Mrs. Clara Belle Fennelly

Mrs. Clara Belle Fennelly

In the Newfoundland and Labrador of bygone days, anyone who played for a dance was called the fiddler, whether they played the accordion, fiddle, harmonica, or sang. Mrs. Clara Belle Fennelly (née Ryan) is a fiddler who plays the accordion. Well known by all up and down the Southern Shore, she has provided music for square dances, garden parties, concerts, weddings, and events for more than eighty years. The wonderful and unique Newfoundland dance tunes that she has preserved and shared can now be heard on CDS by Daniel Payne, the Dardanelles, Emilia Bartellas and Aaron Collis, the STEP Fiddlers, and Christina Smith and Jean Hewson, and in local sessions.

Mrs. Belle was born into a family of singers and musicians on December 14, 1919, in Aquaforte, on the Southern Shore. As a young child she took up the accordion and by the time she was eight was already playing for dances at the home of Mrs. Phine White. There she learned dance tunes from Mrs. Phine, Bill Jones, and visiting sailors and fishermen off the banking schooners who would attend the dances when in port. She learned many tunes from the radio as well: blessed with a prodigious memory, she often could repeat a tune after hearing it only once. In this manner she rounded out her repertoire with everything from The Blue Danube Waltz to In The Mood. Her first accordion was bought with the money earned from playing at dances and cutting cod-tongues. At the tender age of 14 she left Aquaforte and moved into St. John’s to care for her ailing sister and her children. After her sister’s death she worked at several jobs including cook and housekeeper in the home of William Howley, who held the portfolio of Justice under the Commission of Government, in order to support the family while her brothers were away at war. Frequently she would return home on weekends and play for the Saturday dances.
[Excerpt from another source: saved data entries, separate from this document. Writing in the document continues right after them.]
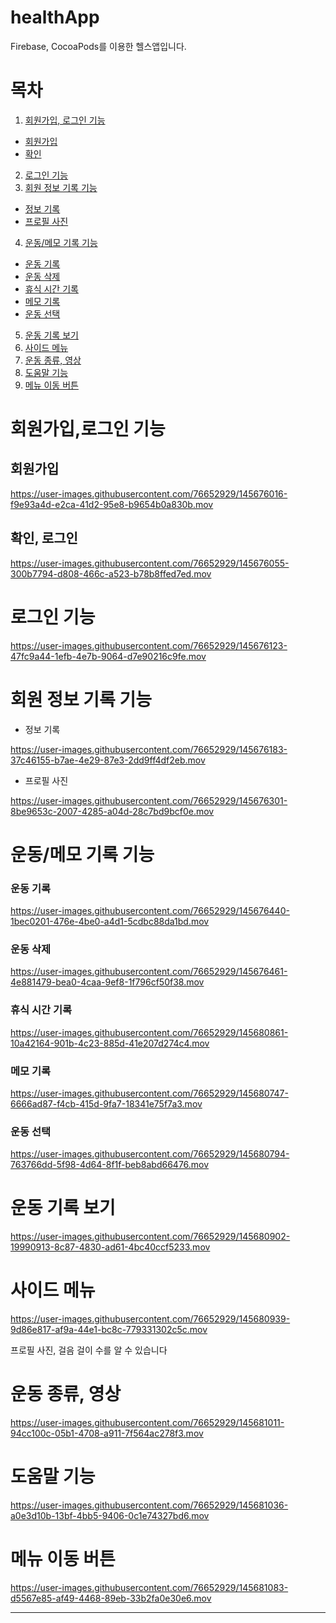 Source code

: # healthApp
Firebase, CocoaPods를 이용한 헬스앱입니다. 


# 목차 
1. [회원가입, 로그인 기능](#회원가입,-로그인-기능) 
  - [회원가입](#회원가입)
  - [확인](#확인)

2. [로그인 기능](#로그인-기능)
3. [회원 정보 기록 기능](#회원-정보-기록-기능) 
  - [정보 기록](#정보-기록)
  - [프로필 사진](#프로필-사진) 
4. [운동/메모 기록 기능](#운동/메모-기록-기능)
  - [운동 기록](#운동-기록)
  - [운동 삭제](#운동-삭제) 
  - [휴식 시간 기록](#휴식-시간-기록) 
  - [메모 기록](#메모-기록) 
  - [운동 선택](#운동-선택)
5. [운동 기록 보기](#운동-기록-보기) 
6. [사이드 메뉴](#사이드-메뉴)
7. [운동 종류, 영상](#운동-종류,-영상)
8. [도움말 기능](#도움말-기능)
9. [메뉴 이동 버튼](#메뉴-이동-버튼)


# 회원가입,로그인 기능 

## 회원가입


https://user-images.githubusercontent.com/76652929/145676016-f9e93a4d-e2ca-41d2-95e8-b9654b0a830b.mov

## 확인, 로그인  


https://user-images.githubusercontent.com/76652929/145676055-300b7794-d808-466c-a523-b78b8ffed7ed.mov


# 로그인 기능


https://user-images.githubusercontent.com/76652929/145676123-47fc9a44-1efb-4e7b-9064-d7e90216c9fe.mov



# 회원 정보 기록 기능 
- 정보 기록 



https://user-images.githubusercontent.com/76652929/145676183-37c46155-b7ae-4e29-87e3-2dd9ff4df2eb.mov



- 프로필 사진 



https://user-images.githubusercontent.com/76652929/145676301-8be9653c-2007-4285-a04d-28c7bd9bcf0e.mov




# 운동/메모 기록 기능 

### 운동 기록  


https://user-images.githubusercontent.com/76652929/145676440-1bec0201-476e-4be0-a4d1-5cdbc88da1bd.mov

### 운동 삭제 


https://user-images.githubusercontent.com/76652929/145676461-4e881479-bea0-4caa-9ef8-1f796cf50f38.mov

### 휴식 시간 기록 



https://user-images.githubusercontent.com/76652929/145680861-10a42164-901b-4c23-885d-41e207d274c4.mov



### 메모 기록 



https://user-images.githubusercontent.com/76652929/145680747-6666ad87-f4cb-415d-9fa7-18341e75f7a3.mov

### 운동 선택 



https://user-images.githubusercontent.com/76652929/145680794-763766dd-5f98-4d64-8f1f-beb8abd66476.mov


# 운동 기록 보기 



https://user-images.githubusercontent.com/76652929/145680902-19990913-8c87-4830-ad61-4bc40ccf5233.mov


# 사이드 메뉴 



https://user-images.githubusercontent.com/76652929/145680939-9d86e817-af9a-44e1-bc8c-779331302c5c.mov

프로필 사진, 걸음 걸이 수를 알 수 있습니다 


# 운동 종류, 영상 



https://user-images.githubusercontent.com/76652929/145681011-94cc100c-05b1-4708-a911-7f564ac278f3.mov


# 도움말 기능 



https://user-images.githubusercontent.com/76652929/145681036-a0e3d10b-13bf-4bb5-9406-0c1e74327bd6.mov


# 메뉴 이동 버튼 



https://user-images.githubusercontent.com/76652929/145681083-d5567e85-af49-4468-89eb-33b2fa0e30e6.mov







------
It was at one of these Aquaforte dances, “in the round house” as she loves to relate, that she met Raymond Fennelly, the lightkeeper at Bear Cove Point. They married in 1948 and were partners in both the square dance and in life for the next 59 years. Mrs. Belle spent 14 years in the lighthouse, and then the family moved to Port Kirwan, where Mrs. Belle opened her own shop “because 6 children weren’t enough to keep her busy” her daughter Sharon laughs. The shop served as a community focal point. In between serving customers, she would play accordion for youngsters after school. By night the store would serve as a location for weddings and dances. After it closed in 1985, Mrs. Belle continued to play for garden parties, concerts, events, and reunions. Her skill on the accordion and her repertoire of Newfoundland dance tunes has made her kitchen a magnet for local and international musicians, folk dancers, fiddlers, accordion players, folklorists, all of whom she has welcomed for tunes, tea, moose stew, and her famous fruitcake.